Execute use when you need to work with query optimization. This skill provides query performance analysis with comprehensive guidance and automation. Trigger with phrases like "optimize queries", "analyze performance", or "improve query speed".
Install with Tessl CLI
npx tessl i github:jeremylongshore/claude-code-plugins-plus-skills --skill optimizing-sql-queries41
Does it follow best practices?
If you maintain this skill, you can automatically optimize it using the tessl CLI to improve its score:
npx tessl skill review --optimize ./path/to/skillValidation for skill structure
Discovery
40%Based on the skill's description, can an agent find and select it at the right time? Clear, specific descriptions lead to better discovery.
This description suffers from vague capability statements and lacks concrete actions. While it attempts to provide trigger phrases, the core functionality ('comprehensive guidance and automation') is abstract fluff. The description would benefit from specifying what type of queries, what databases, and what specific optimization actions are performed.
Suggestions
Replace vague phrases like 'comprehensive guidance and automation' with specific actions (e.g., 'Analyzes SQL execution plans, identifies missing indexes, rewrites inefficient joins')
Specify the query/database types supported (e.g., 'PostgreSQL', 'MySQL', 'SQL queries') to reduce ambiguity and conflict risk
Add more natural trigger terms users would say, such as 'slow query', 'execution plan', 'index optimization', or 'database bottleneck'
| Dimension | Reasoning | Score |
|---|---|---|
Specificity | The description uses vague language like 'query performance analysis with comprehensive guidance and automation' without listing concrete actions. It doesn't specify what types of queries, what analysis is performed, or what automation is provided. | 1 / 3 |
Completeness | Has a 'Trigger with phrases like...' clause which partially addresses 'when', but the 'what' is weak and vague. The description doesn't clearly explain what concrete capabilities the skill provides beyond generic 'analysis' and 'guidance'. | 2 / 3 |
Trigger Term Quality | Includes some relevant trigger phrases ('optimize queries', 'analyze performance', 'improve query speed') but misses common variations like 'slow query', 'SQL optimization', 'database performance', 'execution plan', or specific database types. | 2 / 3 |
Distinctiveness Conflict Risk | The term 'query optimization' provides some specificity, but 'queries' is ambiguous (SQL? NoSQL? API queries?) and could overlap with database skills, SQL skills, or general performance tools. | 2 / 3 |
Total | 7 / 12 Passed |
Implementation
20%Reviews the quality of instructions and guidance provided to agents.

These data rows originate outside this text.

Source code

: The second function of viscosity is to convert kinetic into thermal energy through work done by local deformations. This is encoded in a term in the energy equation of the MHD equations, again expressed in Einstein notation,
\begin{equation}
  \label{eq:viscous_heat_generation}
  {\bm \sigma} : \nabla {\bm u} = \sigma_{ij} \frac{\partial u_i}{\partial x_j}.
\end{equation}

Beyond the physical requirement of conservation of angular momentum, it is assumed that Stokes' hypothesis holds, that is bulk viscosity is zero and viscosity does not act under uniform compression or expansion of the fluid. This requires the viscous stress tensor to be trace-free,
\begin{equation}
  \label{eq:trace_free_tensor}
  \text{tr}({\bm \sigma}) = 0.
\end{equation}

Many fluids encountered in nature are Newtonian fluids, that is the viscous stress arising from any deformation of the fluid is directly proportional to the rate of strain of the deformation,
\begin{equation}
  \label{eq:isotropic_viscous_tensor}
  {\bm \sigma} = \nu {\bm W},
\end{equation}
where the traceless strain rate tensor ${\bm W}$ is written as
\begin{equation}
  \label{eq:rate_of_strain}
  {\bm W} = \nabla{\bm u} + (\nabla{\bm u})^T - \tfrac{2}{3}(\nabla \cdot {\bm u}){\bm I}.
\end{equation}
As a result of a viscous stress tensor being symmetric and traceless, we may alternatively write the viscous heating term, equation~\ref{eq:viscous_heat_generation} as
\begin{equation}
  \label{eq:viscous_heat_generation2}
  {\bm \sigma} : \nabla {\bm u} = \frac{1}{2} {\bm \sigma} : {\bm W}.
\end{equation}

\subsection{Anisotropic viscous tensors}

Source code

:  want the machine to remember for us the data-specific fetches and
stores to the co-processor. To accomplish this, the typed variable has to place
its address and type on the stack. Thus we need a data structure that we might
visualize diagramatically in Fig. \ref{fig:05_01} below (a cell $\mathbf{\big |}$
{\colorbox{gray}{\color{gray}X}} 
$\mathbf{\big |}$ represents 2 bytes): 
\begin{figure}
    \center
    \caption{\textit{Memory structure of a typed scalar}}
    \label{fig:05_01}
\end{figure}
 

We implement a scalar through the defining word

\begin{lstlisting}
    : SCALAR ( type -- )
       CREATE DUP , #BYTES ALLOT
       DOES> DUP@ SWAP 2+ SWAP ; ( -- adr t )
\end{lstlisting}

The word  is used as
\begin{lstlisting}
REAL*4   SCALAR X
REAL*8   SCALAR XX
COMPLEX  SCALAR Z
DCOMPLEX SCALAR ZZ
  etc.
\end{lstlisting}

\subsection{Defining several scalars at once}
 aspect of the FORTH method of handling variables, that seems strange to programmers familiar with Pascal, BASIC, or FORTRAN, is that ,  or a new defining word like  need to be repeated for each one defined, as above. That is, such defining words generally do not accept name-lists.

Good implementation is clear, handles edge cases, and produces reliable results.
This skill is a generic template that has been minimally customized for SQL query optimization. It contains no actual SQL-specific guidance, no query examples, no EXPLAIN plan analysis, no indexing strategies, and no concrete optimization techniques. The content could apply to virtually any technical task and fails to provide the specialized knowledge Claude would need for query optimization.
Suggestions
Add concrete SQL examples showing before/after optimization with EXPLAIN plan analysis (e.g., adding indexes, rewriting subqueries as JOINs)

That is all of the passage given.